▸ PROBLEM REQUIREMENTS
Your response must be an exact transcription of the lines from the one containing "- Decreased stabilization" through the final line of the data.

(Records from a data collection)

:::

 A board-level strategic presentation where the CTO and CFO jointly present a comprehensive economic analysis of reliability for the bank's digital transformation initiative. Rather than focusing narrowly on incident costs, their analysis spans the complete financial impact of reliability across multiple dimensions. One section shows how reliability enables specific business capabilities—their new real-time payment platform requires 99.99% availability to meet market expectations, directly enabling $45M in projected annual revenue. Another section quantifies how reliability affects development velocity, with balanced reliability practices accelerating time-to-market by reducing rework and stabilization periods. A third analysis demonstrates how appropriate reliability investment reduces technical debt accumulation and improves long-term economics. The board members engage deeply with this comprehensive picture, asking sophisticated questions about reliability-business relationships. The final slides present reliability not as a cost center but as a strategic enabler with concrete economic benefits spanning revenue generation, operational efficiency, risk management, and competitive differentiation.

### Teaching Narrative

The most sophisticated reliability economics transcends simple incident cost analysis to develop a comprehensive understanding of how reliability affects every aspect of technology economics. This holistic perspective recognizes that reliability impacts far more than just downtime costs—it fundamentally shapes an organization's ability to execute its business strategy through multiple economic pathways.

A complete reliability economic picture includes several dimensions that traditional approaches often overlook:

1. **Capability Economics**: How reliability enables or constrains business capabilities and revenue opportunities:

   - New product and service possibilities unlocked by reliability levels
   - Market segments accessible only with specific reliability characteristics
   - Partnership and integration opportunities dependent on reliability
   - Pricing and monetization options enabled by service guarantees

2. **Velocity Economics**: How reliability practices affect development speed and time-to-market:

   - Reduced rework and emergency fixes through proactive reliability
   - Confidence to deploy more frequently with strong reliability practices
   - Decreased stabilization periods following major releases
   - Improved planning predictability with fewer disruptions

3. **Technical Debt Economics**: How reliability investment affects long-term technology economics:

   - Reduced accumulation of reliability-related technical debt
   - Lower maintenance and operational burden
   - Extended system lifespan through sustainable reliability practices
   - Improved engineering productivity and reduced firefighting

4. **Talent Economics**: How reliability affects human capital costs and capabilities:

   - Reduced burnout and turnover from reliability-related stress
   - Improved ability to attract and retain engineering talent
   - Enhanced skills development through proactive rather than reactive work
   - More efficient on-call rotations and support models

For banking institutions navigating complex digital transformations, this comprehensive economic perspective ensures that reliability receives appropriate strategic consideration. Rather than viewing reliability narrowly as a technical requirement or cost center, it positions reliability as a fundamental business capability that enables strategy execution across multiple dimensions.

:::

▸ SOLUTION FOR THIS PROBLEM
   - Decreased stabilization periods following major releases
   - Improved planning predictability with fewer disruptions

3. **Technical Debt Economics**: How reliability investment affects long-term technology economics:

   - Reduced accumulation of reliability-related technical debt
   - Lower maintenance and operational burden
   - Extended system lifespan through sustainable reliability practices
   - Improved engineering productivity and reduced firefighting

4. **Talent Economics**: How reliability affects human capital costs and capabilities:

   - Reduced burnout and turnover from reliability-related stress
   - Improved ability to attract and retain engineering talent
   - Enhanced skills development through proactive rather than reactive work
   - More efficient on-call rotations and support models

For banking institutions navigating complex digital transformations, this comprehensive economic perspective ensures that reliability receives appropriate strategic consideration. Rather than viewing reliability narrowly as a technical requirement or cost center, it positions reliability as a fundamental business capability that enables strategy execution across multiple dimensions.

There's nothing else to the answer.